Ao visitar o Instituto Benjamin Constant, Laura desenvolveu a habilidade de comunicação e gestão de relacionamento, já que precisou se comunicar de forma clara, respeitosa e eficaz com os responsáveis pelo local, demonstrando habilidades de negociação e adaptabilidade. A empatia e a sensibilidade foram trabalhadas ao contar a história para crianças cegas. A criação da maquete foi um excelente exercício de criatividade para criar algo que representasse a história através do tato. Também foi ótimo para habilidades manuais e artísticas. O planejamento e a organização foram fundamentais para que tudo fosse feito da melhor forma. E as flores reais estimularam os sentidos das crianças. Contar a história e interagir com elas exigiu habilidade de comunicação adaptada, já que tiveram que ajustar a linguagem (cores não são faladas sozinhas. Estão sempre associadas com outras palavras. Azul, por exemplo, é “azul do céu”). No final da atividade, Laura e as colegas doaram a maquete para o IBC.

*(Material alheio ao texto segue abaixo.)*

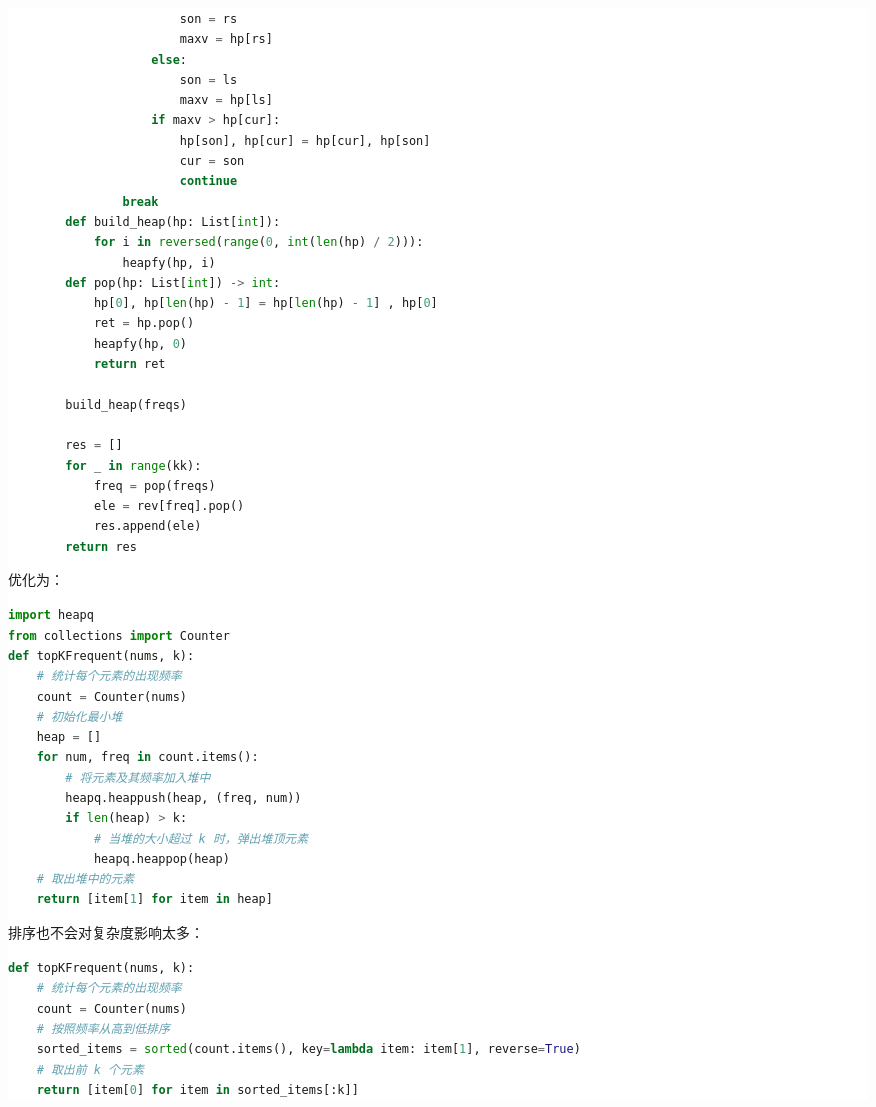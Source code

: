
 ```python
                        son = rs
                        maxv = hp[rs] 
                    else:
                        son = ls
                        maxv = hp[ls] 
                    if maxv > hp[cur]:
                        hp[son], hp[cur] = hp[cur], hp[son]
                        cur = son
                        continue
                break
        def build_heap(hp: List[int]):
            for i in reversed(range(0, int(len(hp) / 2))):
                heapfy(hp, i)
        def pop(hp: List[int]) -> int:
            hp[0], hp[len(hp) - 1] = hp[len(hp) - 1] , hp[0]
            ret = hp.pop()
            heapfy(hp, 0)
            return ret

        build_heap(freqs)

        res = []
        for _ in range(kk):
            freq = pop(freqs)
            ele = rev[freq].pop()
            res.append(ele)
        return res
```

优化为：

```python
import heapq
from collections import Counter
def topKFrequent(nums, k):
    # 统计每个元素的出现频率
    count = Counter(nums)
    # 初始化最小堆
    heap = []
    for num, freq in count.items():
        # 将元素及其频率加入堆中
        heapq.heappush(heap, (freq, num))
        if len(heap) > k:
            # 当堆的大小超过 k 时，弹出堆顶元素
            heapq.heappop(heap)
    # 取出堆中的元素
    return [item[1] for item in heap]
```

排序也不会对复杂度影响太多：

```python
def topKFrequent(nums, k):
    # 统计每个元素的出现频率
    count = Counter(nums)
    # 按照频率从高到低排序
    sorted_items = sorted(count.items(), key=lambda item: item[1], reverse=True)
    # 取出前 k 个元素
    return [item[0] for item in sorted_items[:k]]
```
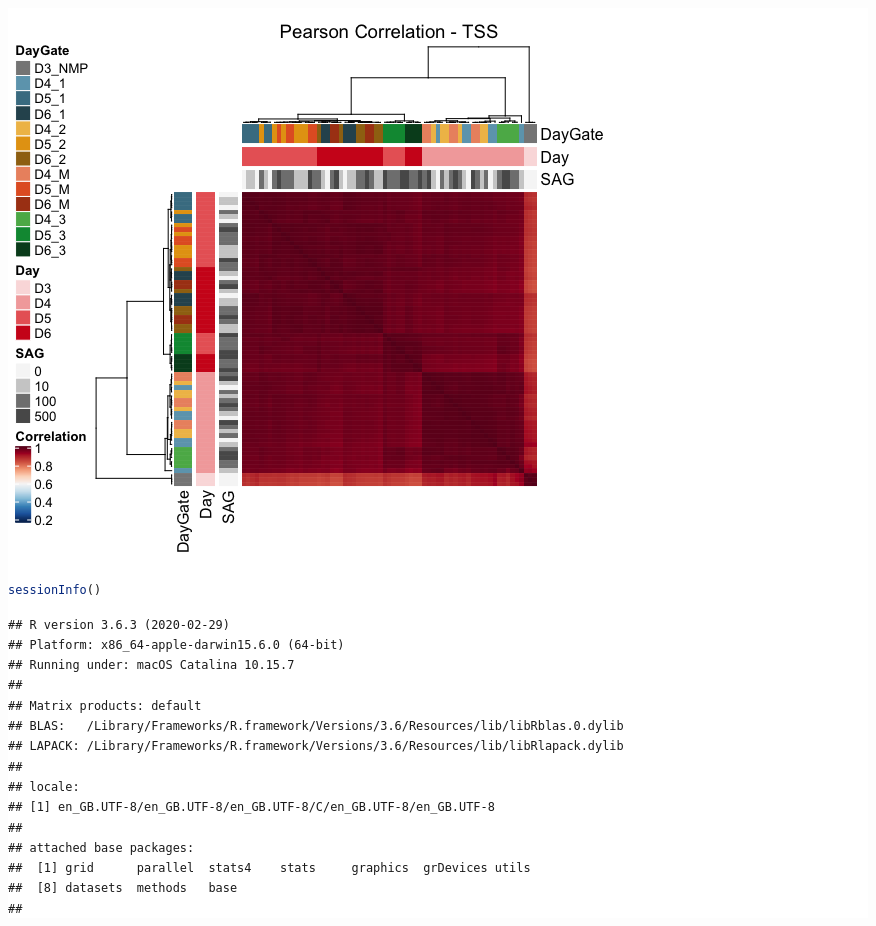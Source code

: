 ![](cats-atac_2_deseq_PCA_heatmaps_files/figure-gfm/unnamed-chunk-10-2.png)

``` r
sessionInfo()
```

    ## R version 3.6.3 (2020-02-29)
    ## Platform: x86_64-apple-darwin15.6.0 (64-bit)
    ## Running under: macOS Catalina 10.15.7
    ## 
    ## Matrix products: default
    ## BLAS:   /Library/Frameworks/R.framework/Versions/3.6/Resources/lib/libRblas.0.dylib
    ## LAPACK: /Library/Frameworks/R.framework/Versions/3.6/Resources/lib/libRlapack.dylib
    ## 
    ## locale:
    ## [1] en_GB.UTF-8/en_GB.UTF-8/en_GB.UTF-8/C/en_GB.UTF-8/en_GB.UTF-8
    ## 
    ## attached base packages:
    ##  [1] grid      parallel  stats4    stats     graphics  grDevices utils    
    ##  [8] datasets  methods   base     
    ## 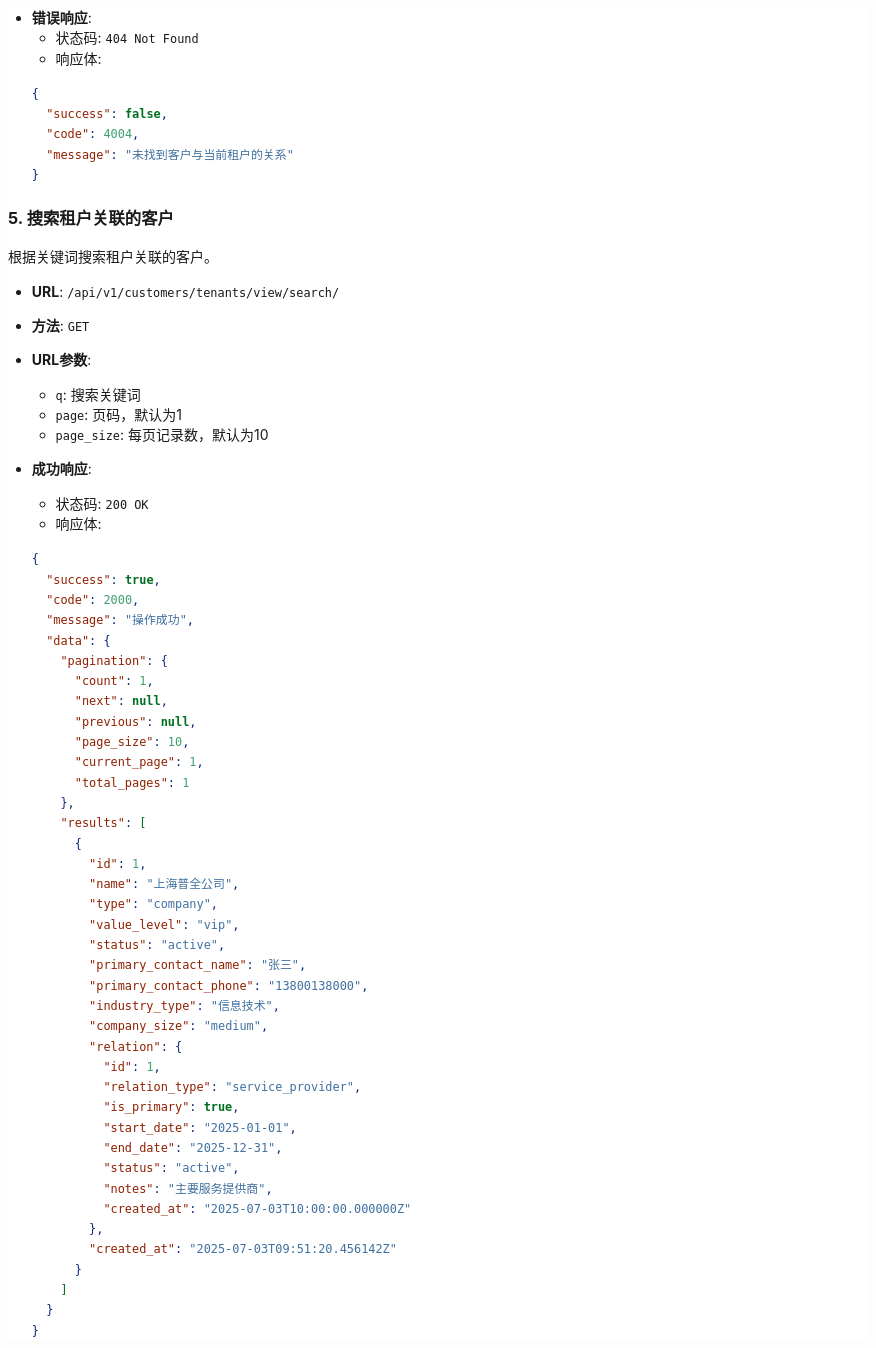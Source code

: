 - **错误响应**:
  - 状态码: `404 Not Found`
  - 响应体:
  ```json
  {
    "success": false,
    "code": 4004,
    "message": "未找到客户与当前租户的关系"
  }
  ```

### 5. 搜索租户关联的客户

根据关键词搜索租户关联的客户。

- **URL**: `/api/v1/customers/tenants/view/search/`
- **方法**: `GET`
- **URL参数**:
  - `q`: 搜索关键词
  - `page`: 页码，默认为1
  - `page_size`: 每页记录数，默认为10

- **成功响应**:
  - 状态码: `200 OK`
  - 响应体:
  ```json
  {
    "success": true,
    "code": 2000,
    "message": "操作成功",
    "data": {
      "pagination": {
        "count": 1,
        "next": null,
        "previous": null,
        "page_size": 10,
        "current_page": 1,
        "total_pages": 1
      },
      "results": [
        {
          "id": 1,
          "name": "上海普全公司",
          "type": "company",
          "value_level": "vip",
          "status": "active",
          "primary_contact_name": "张三",
          "primary_contact_phone": "13800138000",
          "industry_type": "信息技术",
          "company_size": "medium",
          "relation": {
            "id": 1,
            "relation_type": "service_provider",
            "is_primary": true,
            "start_date": "2025-01-01",
            "end_date": "2025-12-31",
            "status": "active",
            "notes": "主要服务提供商",
            "created_at": "2025-07-03T10:00:00.000000Z"
          },
          "created_at": "2025-07-03T09:51:20.456142Z"
        }
      ]
    }
  }
  ```
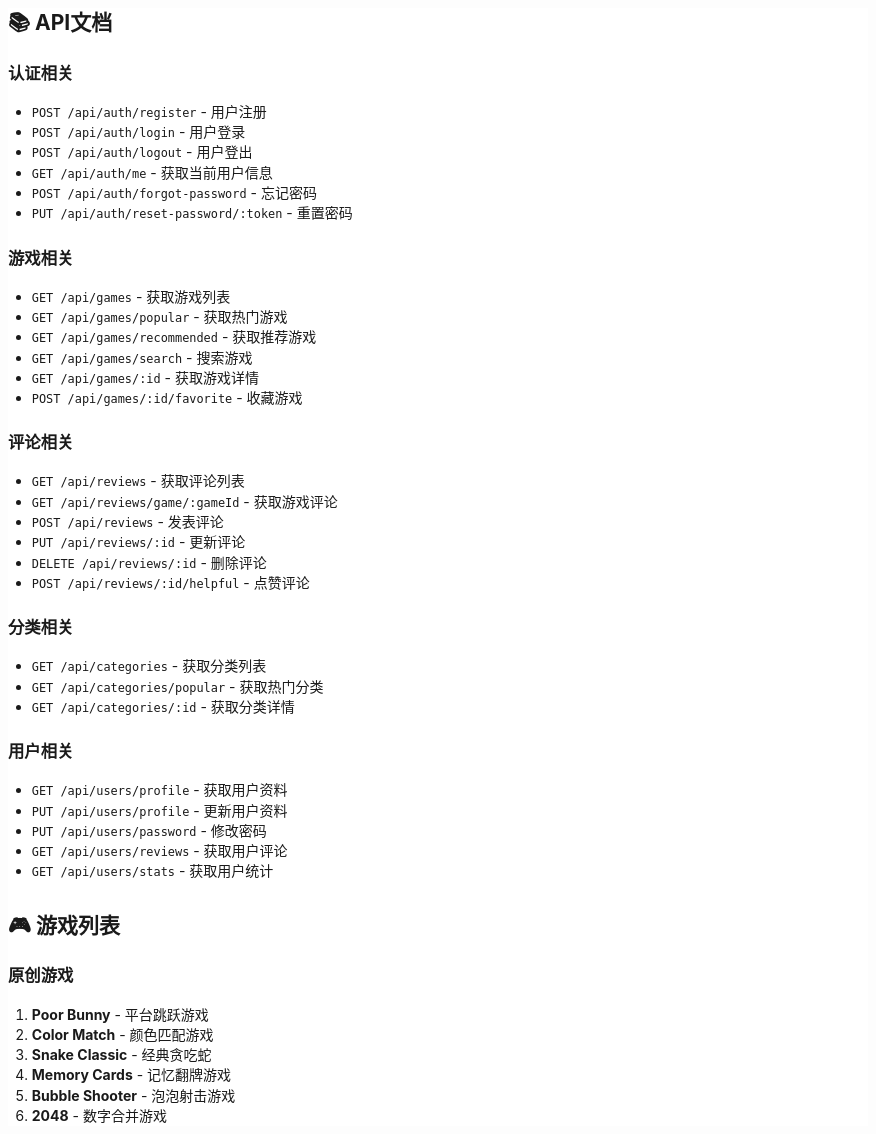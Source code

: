 ## 📚 API文档

### 认证相关
- `POST /api/auth/register` - 用户注册
- `POST /api/auth/login` - 用户登录
- `POST /api/auth/logout` - 用户登出
- `GET /api/auth/me` - 获取当前用户信息
- `POST /api/auth/forgot-password` - 忘记密码
- `PUT /api/auth/reset-password/:token` - 重置密码

### 游戏相关
- `GET /api/games` - 获取游戏列表
- `GET /api/games/popular` - 获取热门游戏
- `GET /api/games/recommended` - 获取推荐游戏
- `GET /api/games/search` - 搜索游戏
- `GET /api/games/:id` - 获取游戏详情
- `POST /api/games/:id/favorite` - 收藏游戏

### 评论相关
- `GET /api/reviews` - 获取评论列表
- `GET /api/reviews/game/:gameId` - 获取游戏评论
- `POST /api/reviews` - 发表评论
- `PUT /api/reviews/:id` - 更新评论
- `DELETE /api/reviews/:id` - 删除评论
- `POST /api/reviews/:id/helpful` - 点赞评论

### 分类相关
- `GET /api/categories` - 获取分类列表
- `GET /api/categories/popular` - 获取热门分类
- `GET /api/categories/:id` - 获取分类详情

### 用户相关
- `GET /api/users/profile` - 获取用户资料
- `PUT /api/users/profile` - 更新用户资料
- `PUT /api/users/password` - 修改密码
- `GET /api/users/reviews` - 获取用户评论
- `GET /api/users/stats` - 获取用户统计

## 🎮 游戏列表

### 原创游戏
1. **Poor Bunny** - 平台跳跃游戏
2. **Color Match** - 颜色匹配游戏
3. **Snake Classic** - 经典贪吃蛇
4. **Memory Cards** - 记忆翻牌游戏
5. **Bubble Shooter** - 泡泡射击游戏
6. **2048** - 数字合并游戏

A tarde no IBC foi de inclusão, aprendizagem e de criatividade. E gerou muito papo e reflexão entre nós. E ela deu mais valor a coisas os jovens nunca pensam. A saúde, a beleza de poder enxergar flores, um gatinho, o céu azul.
E aí, o que você pode fazer para mostrar um pouco da realidade de outras famílias para seu filho?